The order was passed by a three-member Bench presided by Justice Tarun Agarwala in an appeal instituted by Nippon India MF (Nippon) and Credit Suisse (CS).
In March 2018, Reliance Home Finance Limited (RHFL) had issued Non-Convertible Debentures (NCDs) to raise Rs. 400 crore, and the bonds were subscribed by Nippon and CS.
The bonds matured in June 2019, but RHFL was unable to redeem the NCDs. Due to the same, the company had sought to restructure the terms of the NCDs and extend the maturity date to October 31, 2019.
Further, it brought in additional security in the form of an irrevocable and unconditional corporate guarantee by Reliance Capital, which is the promoter of RHFL.
Moreover, a put option right was given to the NCD holders, namely, that upon exercising the put option, Reliance Capital was required to purchase the NCDs. A pledge was also to be given by Reliance Capital over its entire shareholding in Reliance General Insurance Company (RGIC), in favour of IDBI Trusteeship Services Ltd, which was acting as the debenture trustee for Nippon India.
Subsequently, a guarantee deed was executed, by which 25,15,49,920 shares of RGIC held by Reliance Capital was pledged in favour of IDBI Trusteeship.
Before the NCDs matured on October 31, 2019, Nippon exercised its put option” to sell 6369 NCDs for approximately Rs. 331 crore. However, Reliance Capital failed to purchase the NCDs of RHFL. Nippon then wrote to IDBI Trusteeship to invoke the pledge under the pledge agreement on October 17, 2019.
IDBI then issued a notice to Reliance Capital on October 18, 2019 and, on October 24, 2019, invoked the pledge of 25,15,49,920 shares of RGIC. Nippon informed the IRDAI of the invocation of shares.
In an order dated December 4 last year, IRDAI declared that pursuant to Section 6A(b)(ii) of the Insurance Act, 1938 read with Regulation 3 of IRDAI (Transfer of Equity Shares of Insurance Companies) Regulations 2015, the transfer was ‘null and void’, as no approval was sought from IRDAI before invoking the pledge.

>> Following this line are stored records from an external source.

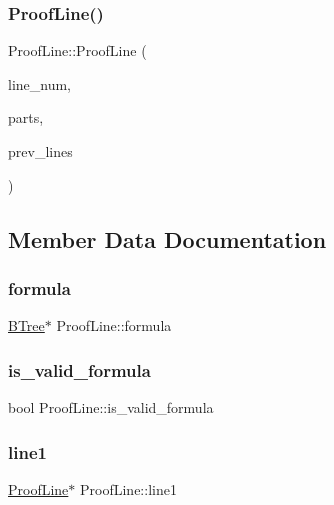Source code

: \subsubsection{\texorpdfstring{Proof\+Line()}{ProofLine()}}
{\footnotesize\ttfamily Proof\+Line\+::\+Proof\+Line (\begin{DoxyParamCaption}\item[{int}]{line\+\_\+num,  }\item[{std\+::vector$<$ std\+::string $>$}]{parts,  }\item[{std\+::vector$<$ \hyperlink{classProofLine}{Proof\+Line} $\ast$$>$}]{prev\+\_\+lines }\end{DoxyParamCaption})}



\subsection{Member Data Documentation}
\mbox{\label{classProofLine_ac9dee0241ef4f6371135098fd5b1a66d}} 
\subsubsection{\texorpdfstring{formula}{formula}}
{\footnotesize\ttfamily \hyperlink{classBTree}{B\+Tree}$\ast$ Proof\+Line\+::formula}

\mbox{\label{classProofLine_a8531e674967263c2e6ba67d8bf12a336}} 
\subsubsection{\texorpdfstring{is\+\_\+valid\+\_\+formula}{is\_valid\_formula}}
{\footnotesize\ttfamily bool Proof\+Line\+::is\+\_\+valid\+\_\+formula}

\mbox{\label{classProofLine_a7dbdcf0ea65aed377c5ac03303b474a6}} 
\subsubsection{\texorpdfstring{line1}{line1}}
{\footnotesize\ttfamily \hyperlink{classProofLine}{Proof\+Line}$\ast$ Proof\+Line\+::line1}

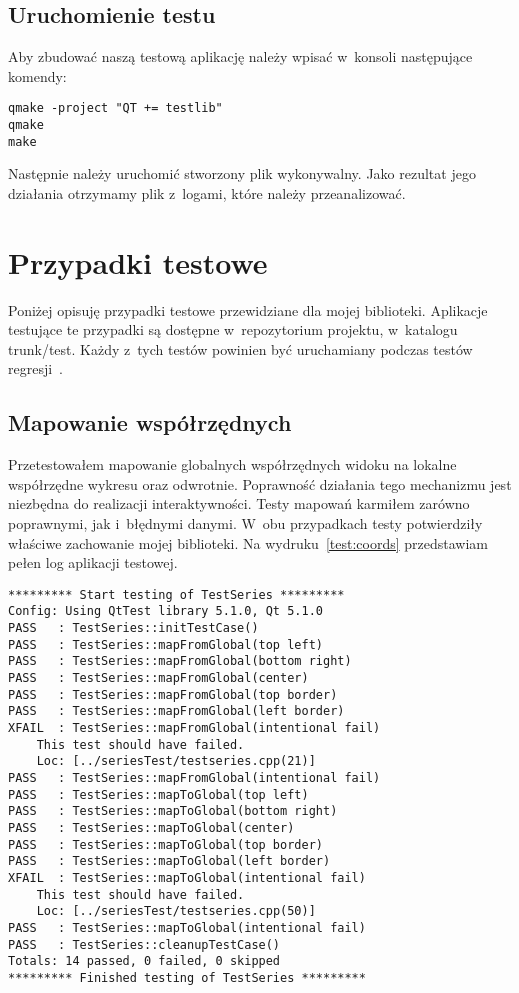 \subsection{Uruchomienie testu}
Aby zbudować naszą testową aplikację należy wpisać w~konsoli następujące komendy:
\begin{lstlisting}
qmake -project "QT += testlib"
qmake
make
\end{lstlisting}

Następnie należy uruchomić stworzony plik wykonywalny. Jako rezultat jego działania otrzymamy plik z~logami, które należy przeanalizować.

\section{Przypadki testowe}
Poniżej opisuję przypadki testowe przewidziane dla mojej biblioteki. Aplikacje testujące te przypadki są dostępne w~repozytorium projektu, w~katalogu trunk/test. Każdy z~tych testów powinien być uruchamiany podczas testów regresji~\cite{Sacha}.

\subsection{Mapowanie współrzędnych}
Przetestowałem mapowanie globalnych współrzędnych widoku na lokalne współrzędne wykresu oraz odwrotnie. Poprawność działania tego mechanizmu jest niezbędna do realizacji interaktywności. Testy mapowań karmiłem zarówno poprawnymi, jak i~błędnymi danymi. W~obu przypadkach testy potwierdziły właściwe zachowanie mojej biblioteki. Na wydruku~\ref{test:coords} przedstawiam pełen log aplikacji testowej.


\begin{lstlisting}[caption=Test mapowania współrzędnych, label=test:coords]
********* Start testing of TestSeries *********
Config: Using QtTest library 5.1.0, Qt 5.1.0
PASS   : TestSeries::initTestCase()
PASS   : TestSeries::mapFromGlobal(top left)
PASS   : TestSeries::mapFromGlobal(bottom right)
PASS   : TestSeries::mapFromGlobal(center)
PASS   : TestSeries::mapFromGlobal(top border)
PASS   : TestSeries::mapFromGlobal(left border)
XFAIL  : TestSeries::mapFromGlobal(intentional fail) 
	This test should have failed.
	Loc: [../seriesTest/testseries.cpp(21)]
PASS   : TestSeries::mapFromGlobal(intentional fail)
PASS   : TestSeries::mapToGlobal(top left)
PASS   : TestSeries::mapToGlobal(bottom right)
PASS   : TestSeries::mapToGlobal(center)
PASS   : TestSeries::mapToGlobal(top border)
PASS   : TestSeries::mapToGlobal(left border)
XFAIL  : TestSeries::mapToGlobal(intentional fail) 
	This test should have failed.
	Loc: [../seriesTest/testseries.cpp(50)]
PASS   : TestSeries::mapToGlobal(intentional fail)
PASS   : TestSeries::cleanupTestCase()
Totals: 14 passed, 0 failed, 0 skipped
********* Finished testing of TestSeries *********
\end{lstlisting}

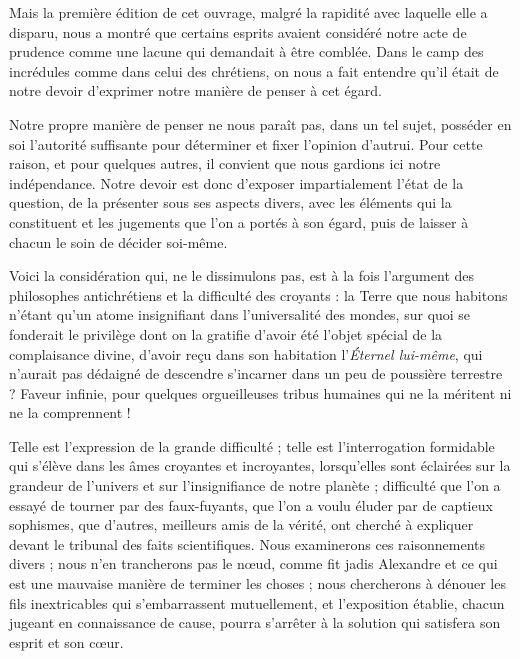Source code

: \documentclass[a4paper, 11pt, oneside]{article}
\begin{document}
Mais la première édition de cet ouvrage, malgré la rapidité avec laquelle elle a disparu, nous a montré que certains esprits avaient considéré notre acte de prudence comme une lacune qui demandait à être comblée. Dans le camp des incrédules comme dans celui des chrétiens, on nous a fait entendre qu'il était de notre devoir d'exprimer notre manière de penser à cet égard.

Notre propre manière de penser ne nous paraît pas, dans un tel sujet, posséder en soi l'autorité suffisante pour déterminer et fixer l'opinion d'autrui. Pour cette raison, et pour quelques autres, il convient que nous gardions ici notre indépendance. Notre devoir est donc d'exposer impartialement l'état de la question, de la présenter sous ses aspects divers, avec les éléments qui la constituent et les jugements que l'on a portés à son égard, puis de laisser à chacun le soin de décider soi-même.

Voici la considération qui, ne le dissimulons pas, est à la fois l'argument des philosophes antichrétiens et la difficulté des croyants : la Terre que nous habitons n'étant qu'un atome insignifiant dans l'universalité des mondes, sur quoi se fonderait le privilège dont on la gratifie d'avoir été l'objet spécial de la complaisance divine, d'avoir reçu dans son habitation l'\emph{Éternel lui-même}, qui n'aurait pas dédaigné de descendre s'incarner dans un peu de poussière terrestre ? Faveur infinie, pour quelques orgueilleuses tribus humaines qui ne la méritent ni ne la comprennent !

Telle est l'expression de la grande difficulté ; telle est l'interrogation formidable qui s'élève dans les âmes croyantes et incroyantes, lorsqu'elles sont éclairées sur la grandeur de l'univers et sur l'insignifiance de notre planète ; difficulté que l'on a essayé de tourner par des faux-fuyants, que l'on a voulu éluder par de captieux sophismes, que d'autres, meilleurs amis de la vérité, ont cherché à expliquer devant le tribunal des faits scientifiques. Nous examinerons ces raisonnements divers ; nous n'en trancherons pas le nœud, comme fit jadis Alexandre et ce qui est une mauvaise manière de terminer les choses ; nous chercherons à dénouer les fils inextricables qui s'embarrassent mutuellement, et l'exposition établie, chacun jugeant en connaissance de cause, pourra s'arrêter à la solution qui satisfera son esprit et son cœur.
\end{document}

Under insurance laws, on any acquisition of 5% of an insurance company, IRDAI approval is required. Therefore, IRDAI held that as Credit Suisse and Nippon India were foreign entities, they are not permitted to invest in an insurance company beyond 49%.
Aggrieved by the same, Nippon filed an appeal before SAT Mumbai.
Arguments of the parties and what SAT held
Nippon argued that invocation of a pledge does not amount to transfer and that prior approval of IRDAI is required only when the shares are transferred on sale to a suitable buyer.
It was further submitted that Nippon had informed IRDAI that the transfer of shares by IDBI was in compliance of its statutory duty as it had only taken possession of RHFL shares in the capacity of a trustee.
Credit Suisse, which had impleaded itself in the matter, further pointed out that it only an asset management company and is carrying out its business activities as per SEBI regulations.
After the Tribunal sought for clarity in IRDAI’s position on whether it required prior approval even when there is a mere pledge created on shares of an insurance company, the regulatory authority contended that it acted in the interest of policy holders as the owner of the shares was responsible for meeting capital adequacy and solvency ratio requirements of an insurance company.
The Tribunal noted that the shares of Reliance insurance held by IDBI was in its capacity as a trustee and the said shares were not transferred to IDBI.
It thus sought an undertaking from IDBI that it will ensure necessary compliances including seeking prior approval of IRDAI at the time of sale of the shares.
After taking note of the arguments of parties, the SAT finally held that the orders of IRDAI that the transfer of shares in question are null and void ab initio, were incorrect, and to that extent, set aside the order. In this regard, the SAT order reads,
"We however dispose of the appeal with the direction that the observation in the impugned orders that the transfer / pledge of the shares in question are null and void ab initio is incorrect and to that extent, the order is set aside. We also record that IDBI Trusteeship Services Ltd. Respondent No. 2 is holding the pledged shares as a custodian and will make every endevour to find a suitable buyer. As and when a suitable buyer is found suitable application would be made before IRDAI for appropriate approval to enable the IRDAI to carry out due diligence and to ascertain fulfillment of Fit and Proper criteria, financial soundness, etc."
SAT Mumbai order
Moreover, the Tribunal also made it clear that as long as IDBI is holding shares as a trustee and a custodian of shares, it cannot exercise any control over RHFL, make any changes, have a say in management or the decision making process of the company, or exercise any voting rights on RHFL shares.
Senior Advocate Pradeep Sancheti appeared for Nippon, along with Sumit Agrawal, Mahaveer Rajguru, and Akshit Jain of RegStreet Law Advisors.
Senior Advocate Shyam Mehta represented IRDAI. He was briefed by Sushant Yadav, and Shehaab Roshan of Ashar & Co.
Senior Advocate Darius Khambata appeared for IDBI Trusteeship. He was briefed by Harish Shroff & Co.
Senior Advocate Gaurav Joshi appeared for Reliance Capital and RGIC. He was briefed by a team from Zerick Dastur, Advocates & Solicitors comprising Zerick Dastur, Sneha Sheth, Khushil Shah, and Tanvi Gaitonde.
Senior Advocate Janak Dwarkadas represented the intervener Credit Suisse. He was briefed by a team from JurisCorp comprising Jayesh H Shah, Shubhabrata Chakraborti, Arikshit Moral, and Anita Irani.